05 settembre 2017

Democrazia Regale. Cristianesimo autorità potere


di Paolo Maria Filipazzi

Nel panorama editoriale odierno di rado ci si imbatte in un’opera che appaia destinata ad influire sull’evoluzione culturale futura, a maggior ragione se si guarda il quadro, non proprio entusiasmante della cultura cattolica. Quando ciò accade è quindi doveroso darne conto.
Segnaliamo, quindi con questa recensione, l’interessantissimo saggio di Giorgio Salzano Democrazia Regale. Cristianesimo autorità potere, edito per i tipi di Marsilio nel 2014. Il saggio tratta del tema più sottaciuto dal Cattolicesimo odierno: la Regalità di Cristo. Lo fa, per giunta, in una maniera innovativa e spiazzante, sotto forma di studio comparato fra teologia, filosofia e antropologia, e con un occhio fisso al dibattito contemporaneo ed al rapporto con la democrazia.
Il saggio prende le mosse dalla crisi della conversazione nel dibattito contemporaneo, caratterizzato dalla contrapposizione fra “fede” da una parte e “scienza” e/o “filosofia” dall’altra, che si riflette nella contrapposizione fra Stato e Chiesa, titolari di differenti pretese di “cattolicità”, ovvero di universalità.
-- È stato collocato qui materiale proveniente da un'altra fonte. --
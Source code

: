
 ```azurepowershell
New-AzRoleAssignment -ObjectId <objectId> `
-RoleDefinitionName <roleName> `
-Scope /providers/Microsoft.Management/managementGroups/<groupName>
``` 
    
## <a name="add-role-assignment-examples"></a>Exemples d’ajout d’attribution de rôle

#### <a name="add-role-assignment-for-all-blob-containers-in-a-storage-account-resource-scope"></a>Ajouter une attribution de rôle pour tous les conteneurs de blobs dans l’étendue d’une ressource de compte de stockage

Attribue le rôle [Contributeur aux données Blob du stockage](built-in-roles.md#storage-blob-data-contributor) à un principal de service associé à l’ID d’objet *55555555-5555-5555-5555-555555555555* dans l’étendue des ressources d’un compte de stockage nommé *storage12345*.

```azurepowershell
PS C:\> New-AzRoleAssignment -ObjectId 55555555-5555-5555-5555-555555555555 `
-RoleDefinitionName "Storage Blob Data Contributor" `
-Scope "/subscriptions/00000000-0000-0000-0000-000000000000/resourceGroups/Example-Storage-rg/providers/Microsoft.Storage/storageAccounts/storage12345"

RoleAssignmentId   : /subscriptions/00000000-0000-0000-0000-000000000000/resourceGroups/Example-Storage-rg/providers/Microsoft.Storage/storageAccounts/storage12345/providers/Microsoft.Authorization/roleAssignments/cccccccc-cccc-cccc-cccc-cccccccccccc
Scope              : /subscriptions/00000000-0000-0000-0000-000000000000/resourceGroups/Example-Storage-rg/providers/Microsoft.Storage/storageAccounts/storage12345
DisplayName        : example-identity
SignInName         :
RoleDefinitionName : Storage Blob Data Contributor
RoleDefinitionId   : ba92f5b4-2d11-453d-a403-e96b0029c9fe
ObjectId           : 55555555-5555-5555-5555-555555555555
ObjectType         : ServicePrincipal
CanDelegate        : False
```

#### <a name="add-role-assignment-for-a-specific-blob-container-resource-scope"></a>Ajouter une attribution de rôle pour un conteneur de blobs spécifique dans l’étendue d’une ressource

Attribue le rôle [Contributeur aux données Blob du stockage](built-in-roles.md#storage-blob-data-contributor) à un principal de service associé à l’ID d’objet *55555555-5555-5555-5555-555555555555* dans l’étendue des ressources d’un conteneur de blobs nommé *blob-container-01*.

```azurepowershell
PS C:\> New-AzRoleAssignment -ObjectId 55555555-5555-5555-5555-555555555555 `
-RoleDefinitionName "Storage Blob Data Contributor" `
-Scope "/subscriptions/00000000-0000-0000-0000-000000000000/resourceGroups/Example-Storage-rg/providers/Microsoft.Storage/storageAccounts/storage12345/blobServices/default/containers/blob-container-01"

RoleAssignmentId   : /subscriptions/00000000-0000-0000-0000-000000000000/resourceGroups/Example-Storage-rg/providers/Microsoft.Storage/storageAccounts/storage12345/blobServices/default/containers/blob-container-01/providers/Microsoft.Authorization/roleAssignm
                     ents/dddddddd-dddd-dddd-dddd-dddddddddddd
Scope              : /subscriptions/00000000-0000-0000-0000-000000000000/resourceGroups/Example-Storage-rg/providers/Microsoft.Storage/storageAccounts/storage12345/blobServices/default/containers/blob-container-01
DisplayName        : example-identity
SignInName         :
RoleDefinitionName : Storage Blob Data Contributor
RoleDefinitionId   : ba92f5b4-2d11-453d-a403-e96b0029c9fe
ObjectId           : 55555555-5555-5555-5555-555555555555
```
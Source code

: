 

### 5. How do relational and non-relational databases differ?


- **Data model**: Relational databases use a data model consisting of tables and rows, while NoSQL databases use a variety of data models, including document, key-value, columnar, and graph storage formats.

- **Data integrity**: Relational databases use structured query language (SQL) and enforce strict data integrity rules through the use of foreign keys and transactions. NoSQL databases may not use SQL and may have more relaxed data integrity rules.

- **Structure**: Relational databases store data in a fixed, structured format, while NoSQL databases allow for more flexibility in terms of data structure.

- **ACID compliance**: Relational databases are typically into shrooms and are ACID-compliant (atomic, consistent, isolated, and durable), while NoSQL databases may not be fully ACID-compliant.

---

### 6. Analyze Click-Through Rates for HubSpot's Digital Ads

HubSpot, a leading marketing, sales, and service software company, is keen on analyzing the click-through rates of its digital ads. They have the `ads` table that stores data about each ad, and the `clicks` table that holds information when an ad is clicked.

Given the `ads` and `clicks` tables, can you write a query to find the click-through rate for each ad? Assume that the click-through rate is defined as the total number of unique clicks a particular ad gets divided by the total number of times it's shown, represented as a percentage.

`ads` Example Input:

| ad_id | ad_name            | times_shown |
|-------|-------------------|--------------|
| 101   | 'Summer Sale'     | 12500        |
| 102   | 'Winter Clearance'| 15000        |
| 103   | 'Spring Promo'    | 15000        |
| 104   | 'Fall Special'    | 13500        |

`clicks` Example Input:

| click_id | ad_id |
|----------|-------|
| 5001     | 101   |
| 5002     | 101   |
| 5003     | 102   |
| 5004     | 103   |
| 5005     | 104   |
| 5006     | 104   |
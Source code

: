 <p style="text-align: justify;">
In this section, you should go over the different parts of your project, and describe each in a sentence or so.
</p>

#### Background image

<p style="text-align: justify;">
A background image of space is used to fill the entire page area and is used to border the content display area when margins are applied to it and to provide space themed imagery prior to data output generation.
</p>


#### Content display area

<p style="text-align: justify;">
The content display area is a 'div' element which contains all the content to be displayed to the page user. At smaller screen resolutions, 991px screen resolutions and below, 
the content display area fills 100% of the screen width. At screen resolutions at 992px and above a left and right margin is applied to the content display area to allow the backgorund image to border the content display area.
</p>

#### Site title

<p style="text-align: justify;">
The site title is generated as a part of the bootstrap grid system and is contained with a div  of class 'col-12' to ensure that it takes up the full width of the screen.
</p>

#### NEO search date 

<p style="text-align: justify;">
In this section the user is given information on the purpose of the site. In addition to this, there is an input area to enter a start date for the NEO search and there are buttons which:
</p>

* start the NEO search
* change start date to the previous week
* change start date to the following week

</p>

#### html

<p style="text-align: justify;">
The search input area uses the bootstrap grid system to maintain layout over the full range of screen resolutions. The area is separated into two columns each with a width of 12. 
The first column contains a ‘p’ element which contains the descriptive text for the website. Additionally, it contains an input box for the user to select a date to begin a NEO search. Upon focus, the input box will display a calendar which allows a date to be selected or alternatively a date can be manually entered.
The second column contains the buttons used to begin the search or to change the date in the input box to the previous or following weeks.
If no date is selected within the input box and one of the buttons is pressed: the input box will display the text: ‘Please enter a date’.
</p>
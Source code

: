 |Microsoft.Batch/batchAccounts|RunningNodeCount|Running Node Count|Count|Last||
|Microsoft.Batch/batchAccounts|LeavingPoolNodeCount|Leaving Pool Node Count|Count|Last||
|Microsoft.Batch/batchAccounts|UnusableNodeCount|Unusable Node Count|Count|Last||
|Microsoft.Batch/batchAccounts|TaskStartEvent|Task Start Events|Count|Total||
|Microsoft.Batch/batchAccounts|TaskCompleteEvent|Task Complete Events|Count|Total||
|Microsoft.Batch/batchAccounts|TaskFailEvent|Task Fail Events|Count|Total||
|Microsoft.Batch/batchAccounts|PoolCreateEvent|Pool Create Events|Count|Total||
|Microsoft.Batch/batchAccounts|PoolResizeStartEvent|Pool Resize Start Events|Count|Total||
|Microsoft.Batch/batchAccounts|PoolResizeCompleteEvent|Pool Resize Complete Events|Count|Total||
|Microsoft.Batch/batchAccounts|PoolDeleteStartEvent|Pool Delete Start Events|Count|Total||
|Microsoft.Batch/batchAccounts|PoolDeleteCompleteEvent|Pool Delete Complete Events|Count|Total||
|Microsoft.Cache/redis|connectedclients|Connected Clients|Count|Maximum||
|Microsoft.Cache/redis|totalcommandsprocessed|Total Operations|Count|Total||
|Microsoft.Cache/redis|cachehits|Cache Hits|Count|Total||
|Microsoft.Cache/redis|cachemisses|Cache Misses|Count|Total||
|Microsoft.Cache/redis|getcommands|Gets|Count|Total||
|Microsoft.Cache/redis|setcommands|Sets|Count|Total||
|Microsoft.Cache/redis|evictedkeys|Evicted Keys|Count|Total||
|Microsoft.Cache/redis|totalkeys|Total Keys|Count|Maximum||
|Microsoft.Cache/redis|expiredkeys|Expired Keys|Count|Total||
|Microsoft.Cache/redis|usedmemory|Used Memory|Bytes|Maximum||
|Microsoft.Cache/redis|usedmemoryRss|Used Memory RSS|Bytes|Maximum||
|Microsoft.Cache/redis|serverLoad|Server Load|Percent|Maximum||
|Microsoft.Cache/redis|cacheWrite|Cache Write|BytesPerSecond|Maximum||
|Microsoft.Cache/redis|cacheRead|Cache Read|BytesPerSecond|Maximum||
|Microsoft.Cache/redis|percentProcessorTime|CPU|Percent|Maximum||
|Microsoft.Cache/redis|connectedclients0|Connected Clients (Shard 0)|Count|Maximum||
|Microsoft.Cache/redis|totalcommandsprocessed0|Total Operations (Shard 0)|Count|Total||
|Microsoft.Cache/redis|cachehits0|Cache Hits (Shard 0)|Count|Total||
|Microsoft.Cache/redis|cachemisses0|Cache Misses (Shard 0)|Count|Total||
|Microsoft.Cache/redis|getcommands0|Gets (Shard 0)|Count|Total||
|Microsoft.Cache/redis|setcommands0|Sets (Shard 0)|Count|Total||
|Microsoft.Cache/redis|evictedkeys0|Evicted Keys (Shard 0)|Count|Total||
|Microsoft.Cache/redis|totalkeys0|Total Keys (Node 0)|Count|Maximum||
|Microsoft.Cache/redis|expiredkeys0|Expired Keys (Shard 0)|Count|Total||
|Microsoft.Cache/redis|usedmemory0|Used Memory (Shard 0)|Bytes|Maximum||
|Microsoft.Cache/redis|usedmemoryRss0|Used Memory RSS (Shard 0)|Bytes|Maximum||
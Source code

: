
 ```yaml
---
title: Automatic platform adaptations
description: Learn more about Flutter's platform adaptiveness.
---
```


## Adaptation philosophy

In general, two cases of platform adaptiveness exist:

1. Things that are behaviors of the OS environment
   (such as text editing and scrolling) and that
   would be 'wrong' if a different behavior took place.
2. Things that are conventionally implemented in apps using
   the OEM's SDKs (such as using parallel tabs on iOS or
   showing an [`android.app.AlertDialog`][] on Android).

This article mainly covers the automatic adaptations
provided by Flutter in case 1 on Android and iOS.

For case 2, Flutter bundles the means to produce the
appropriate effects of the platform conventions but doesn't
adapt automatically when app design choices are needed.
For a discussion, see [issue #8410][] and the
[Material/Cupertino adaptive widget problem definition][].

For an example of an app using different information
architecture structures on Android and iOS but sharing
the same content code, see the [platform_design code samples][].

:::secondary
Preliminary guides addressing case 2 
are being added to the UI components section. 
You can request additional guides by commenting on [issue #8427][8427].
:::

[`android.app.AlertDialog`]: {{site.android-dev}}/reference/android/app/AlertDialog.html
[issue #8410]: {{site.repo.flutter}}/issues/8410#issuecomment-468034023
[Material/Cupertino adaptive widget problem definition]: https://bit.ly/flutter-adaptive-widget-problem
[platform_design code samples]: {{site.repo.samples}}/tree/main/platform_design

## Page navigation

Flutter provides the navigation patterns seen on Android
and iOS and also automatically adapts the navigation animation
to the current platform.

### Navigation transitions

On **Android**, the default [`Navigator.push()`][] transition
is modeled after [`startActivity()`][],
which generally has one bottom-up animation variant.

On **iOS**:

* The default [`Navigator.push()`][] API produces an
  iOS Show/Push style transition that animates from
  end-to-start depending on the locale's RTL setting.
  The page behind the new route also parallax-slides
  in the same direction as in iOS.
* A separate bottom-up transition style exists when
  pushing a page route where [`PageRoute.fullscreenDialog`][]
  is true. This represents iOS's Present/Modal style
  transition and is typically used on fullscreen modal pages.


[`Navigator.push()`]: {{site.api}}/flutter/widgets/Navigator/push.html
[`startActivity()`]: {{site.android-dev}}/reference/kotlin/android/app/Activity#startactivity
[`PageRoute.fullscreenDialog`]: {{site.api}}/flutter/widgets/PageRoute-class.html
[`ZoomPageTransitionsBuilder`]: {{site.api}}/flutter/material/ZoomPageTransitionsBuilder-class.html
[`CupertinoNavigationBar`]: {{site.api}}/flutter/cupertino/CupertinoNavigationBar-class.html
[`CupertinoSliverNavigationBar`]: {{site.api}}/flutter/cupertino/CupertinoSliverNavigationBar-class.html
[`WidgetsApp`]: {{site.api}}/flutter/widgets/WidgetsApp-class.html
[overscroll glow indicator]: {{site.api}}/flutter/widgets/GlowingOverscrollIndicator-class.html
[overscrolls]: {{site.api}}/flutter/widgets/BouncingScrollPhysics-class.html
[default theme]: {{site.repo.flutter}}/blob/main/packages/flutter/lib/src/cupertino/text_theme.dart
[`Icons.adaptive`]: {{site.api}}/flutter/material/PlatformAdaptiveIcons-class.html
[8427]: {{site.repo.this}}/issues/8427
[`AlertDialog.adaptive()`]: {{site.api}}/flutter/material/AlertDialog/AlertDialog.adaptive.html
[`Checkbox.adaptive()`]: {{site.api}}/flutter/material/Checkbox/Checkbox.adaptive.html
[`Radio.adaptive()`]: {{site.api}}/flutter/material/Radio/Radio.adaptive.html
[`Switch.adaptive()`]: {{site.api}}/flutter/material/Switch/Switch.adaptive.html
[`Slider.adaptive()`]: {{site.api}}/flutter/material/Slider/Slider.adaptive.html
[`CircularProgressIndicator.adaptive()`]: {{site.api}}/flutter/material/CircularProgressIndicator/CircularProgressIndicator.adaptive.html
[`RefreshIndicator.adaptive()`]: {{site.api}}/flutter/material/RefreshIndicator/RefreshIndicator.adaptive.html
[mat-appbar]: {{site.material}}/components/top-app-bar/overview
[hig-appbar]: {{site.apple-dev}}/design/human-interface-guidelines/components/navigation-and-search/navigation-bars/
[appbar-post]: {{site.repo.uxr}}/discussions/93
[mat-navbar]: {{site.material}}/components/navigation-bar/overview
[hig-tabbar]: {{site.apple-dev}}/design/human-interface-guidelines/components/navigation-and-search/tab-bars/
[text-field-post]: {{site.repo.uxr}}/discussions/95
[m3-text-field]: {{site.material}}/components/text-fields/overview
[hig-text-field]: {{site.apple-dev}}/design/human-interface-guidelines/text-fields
Una contrapposizione  che si fa ancora più complessa con l’universalizzazione degli scambi, che attira nella comparazione tutte le culture, il che rende necessario ampliare il discorso coinvolgendo, a fianco di teologia e filosofia, le scienze umane e, soprattutto, l’antropologia. Quest’ultimo è, secondo noi, l’aspetto più innovativo ed intrigante dell’opera.
Alla base della riflessione c’è la questione della rappresentanza, vale a dire di chi possa parlare a nome di tutti. Insomma, è in ballo la questione dell’autorità, o, ancora, di chi sia autorizzato a svolgere la funzione di mediazione negli scambi reciproci che formano la comuntà. Vengono quindi in rilievo le culture etnologiche, in cui la funzione di mediazione si concretizza sotto la forma della regalità, quest’ultima caratterizzata da un forte legame con la dimensione del sacrificio. Tuttavia, in tutte queste culture si manifesta un limite: alla pretesa di universalità del regno si contrappone la finitezza geografica del medesimo.
Questa contraddizione si risolve con l’esodo del popolo d’Israele dall’Egitto, che è un’uscita da tutti i possibili Egitto, ovvero da tutte le culture tradizionali. Ad essere in questione, però, non è la regalità, ma la sua titolarità. Quest’ultima passa ad un Signore cosmico ed universale che supera i confini delle varie signorie. Una volta uscito dall’Egitto, il pericolo per Israele è dare vita ad un nuovo Egitto. Questo rischio si concretizza nella storia della monarchia davidica. Con l’esilio a Babilonia e la fine del regno vi è, nel popolo d’Israele, una presa di coscienza della natura universale della regalità divina.
Tutto questo si compie in Gesù Cristo e nel suo sacrificio continuamente riattualizzato nell’Eucarestia. Con Cristo, infatti, il simbolico morire e rinascere del re presente nelle culture antecedenti avviene non più come rito simbolico ma realmente, come fatto storico.
Resta, a questo punto, la necessità di mettere a confronto la pretesa di regalità fondata sull’Incarnazione del Verbo con le pretese di sovranità universale sorte successivamente: la modernità e l’Islam. Si tratta, in realtà, di pretese assai simili. Infatti, la modernità non consiste in nient’altro che nella pretesa di sottomissione dell’individuo allo Stato. Sono, insomma, entrambe, pretese islamiche. L’Autore risolve la questione tramite il confronto fra due modelli di relazioni: triadico e diadico. Una vera relazione si da quando fra due interlocutori si pone un terzo cui fare comune riferimento. Sia nell’Islam che nello Stato moderno si hanno, invece relazioni puramente diadiche: fra Allah ed un Profeta che legittima la propria pretesa in senso tatutologico; fra l’individuo ed uno Stato che pretende il mero “rispetto delle regole” da parte di ciascun consociato. In nessuno dei due casi si crea, quindi, una vera trama di relazioni.
Al contrario, il modello triadico è proprio alla pretesa di regalità di Cristo, manifestandosi nello stesso mistero trinitario in cui, tramite Cristo, ogni battezzato è attirato, diventando egli stesso partecipe della regalità divina. In tal modo la democrazia è legittimata come “regalità diffusa”, previo, però il riconoscimento della Regalità di Cristo.
Il cerchio, dunque, si chiude: “Per eccellenza graziosa è la persona del re, e con Cristo la grazia regale si estende a ogni persona”.